Now I installed some new programd using this drive...the usual way. I put the installation disk in the drive and the program installed.
So why is it called a “DVD drive”? I think of DVD’s as things that have movies on them. The front of the thing does say it’s a “multi-use” sort of thing.
I also have a camera/movie recorder and I want to apply for a TV show that will have me winning millions. The rules say that the film that I must make of myself should be “DVD formats”.
So....can I copy the AVI file from my C drive onto this “DVD drive”? Can I use regular CD-RW or CD-R disks in this thing? Does the fact that it’s called a DVD drive thus make my copy of the AVI file on it a “DVD format”?

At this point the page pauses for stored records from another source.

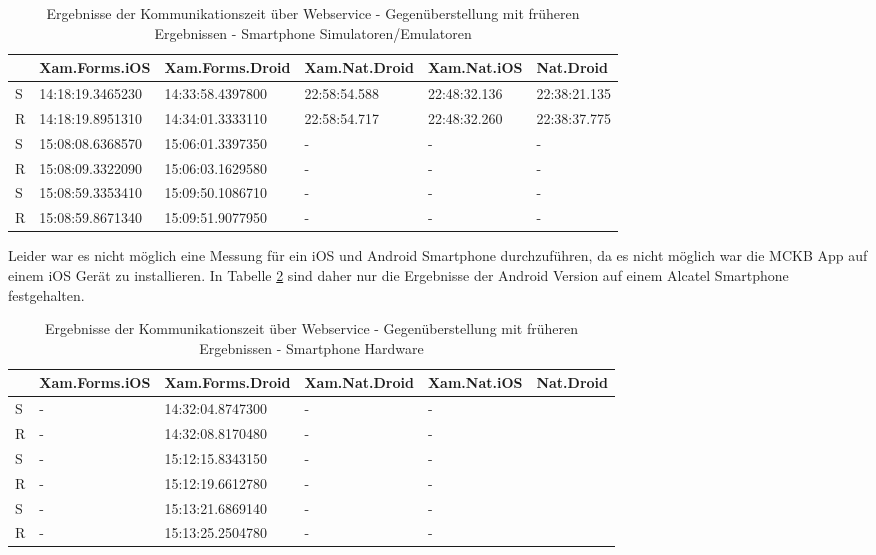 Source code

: 	\begin{table}[h!]
		\centering
		\begin{tabular}{l|l|l|l|l|l|}
			\cline{2-6}
			                        & Xam.Forms.iOS    & Xam.Forms.Droid  & Xam.Nat.Droid& Xam.Nat.iOS  & Nat.Droid    \\ \hline
			\multicolumn{1}{|l|}{S} & 14:18:19.3465230 & 14:33:58.4397800 & 22:58:54.588 & 22:48:32.136 & 22:38:21.135 \\ \hline
			\multicolumn{1}{|l|}{R} & 14:18:19.8951310 & 14:34:01.3333110 & 22:58:54.717 & 22:48:32.260 & 22:38:37.775 \\ \hline
			\multicolumn{1}{|l|}{S} & 15:08:08.6368570 & 15:06:01.3397350 & - & - & - \\ \hline
			\multicolumn{1}{|l|}{R} & 15:08:09.3322090 & 15:06:03.1629580 & - & - & - \\ \hline
			\multicolumn{1}{|l|}{S} & 15:08:59.3353410 & 15:09:50.1086710 & - & - & - \\ \hline
			\multicolumn{1}{|l|}{R} & 15:08:59.8671340 & 15:09:51.9077950 & - & - & - \\ \hline
		\end{tabular}
		\label{tab:clsvcom}
		\caption{Ergebnisse der Kommunikationszeit über Webservice - Gegenüberstellung mit früheren Ergebnissen\cite{Maximilian2017} - Smartphone Simulatoren/Emulatoren}
	\end{table}
	
	
	\newpage
	Leider war es nicht möglich eine Messung für ein iOS und Android Smartphone durchzuführen, da es nicht möglich war die MCKB App auf einem iOS Gerät zu installieren. In Tabelle \ref{tab:clsvcomhard} sind daher nur die Ergebnisse der Android Version auf einem Alcatel Smartphone festgehalten.

	\begin{table}[h!]
		\centering
		\begin{tabular}{l|l|l|l|l|l|}
			\cline{2-6}
			                        & Xam.Forms.iOS    & Xam.Forms.Droid  & Xam.Nat.Droid& Xam.Nat.iOS  & Nat.Droid    \\ \hline
			\multicolumn{1}{|l|}{S} & 	  -			 & 14:32:04.8747300 & 		-	   & 	  -		  &  \\ \hline
			\multicolumn{1}{|l|}{R} & 	  -			 & 14:32:08.8170480 & 		-	   & 	  -		  &  \\ \hline
			\multicolumn{1}{|l|}{S} & 	  -			 & 15:12:15.8343150 & 		-	   & 	  -		  &  \\ \hline
			\multicolumn{1}{|l|}{R} & 	  -			 & 15:12:19.6612780 & 		-	   & 	  -		  &  \\ \hline
			\multicolumn{1}{|l|}{S} & 	  -			 & 15:13:21.6869140 & 		-	   & 	  -		  &  \\ \hline
			\multicolumn{1}{|l|}{R} & 	  -			 & 15:13:25.2504780 & 		-	   & 	  -		  &  \\ \hline
		\end{tabular}
		\label{tab:clsvcomhard}
		\caption{Ergebnisse der Kommunikationszeit über Webservice - Gegenüberstellung mit früheren Ergebnissen\cite{Maximilian2017} - Smartphone Hardware}
	\end{table}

I appreciate any help anyone can give me. I will share some of my millions with you if I get some good answers.
I am new to this but chugging along as I learn.
Heh.
Never should’ve sold by vinyl collection. Vinyl recorded onto reel-to-reel or a high quality cassette deck sounds (to my ears) far superior to digital. Can listen for hours on end. Digital, otoh, get irksome after less than an hour of listening. Don’t know exactly why.
Thankfully due to the ripping capabilities of CDs my music collection is 99.9% complete...at almost 5,000 songs (mostly from the 50's and 60's).
he first cd I saw was when my roomate in probably ‘86 bought a CD. I was afraid to touch it at first. My first CD was The Hooters.
Vinyl, along with other analogue sources such as RTR tape, still sounds better to me 99% of the time. Thankfully CD recording and playback has improved pretty drastically over the last quarter century. ‘80s digital would drive me out of a room in seconds with a screaming headache; now I can listen to decent CDs without pain (though the bad ones are still horrendous), but with no real pleasure or musical involvement.
I occasionally download some old tune that I have a hankering to hear again, but some of my favourite songs are ones that I never would have heard if I didn’t buy the whole album. Of course, I could always illegally download the whole album, but I don’t believe in doing that.
And while CDs may have their shortcomings, they’re good enough for my ears and certainly a heck of lot better quality than a lot of the poorly-encoded MP3s out there.
The thing I don’t get...
I was in my teens and buying music in 1982. My vehicle had a Tape player. It was leet(it had auto reverse). There was simply no way that I’d pay nearly double for a CD that I couldn’t play in my car. While all that caught on a few years later...CDS were NOT a big influence until the 90s. Tapes ruled till probably 1990.
The first CD I remember seeing in a store was Billy Joel's "An Innocent Man" at Sears. The first one I ever bought (on the same day as my first CD player) was Metallica's then recently remastered "Kill 'Em All" in 1988.
Well, I’m just too old and set in my ways to understand what all this talk means, and I’ve got my fingers in my ears and my eyes shut and yammering gibberish, for anyone who would like to enlighten me any futher...What I’d just like to know how is you deal with scratched CD’s. Should I throw them out? I might learn IPOD however, my daughter has one. She thinks I’m hilariously hopeless though
The CD was a total paradigm shift away from the vinyl LP and magnetic cassette tape. Truly a revolutionary technology.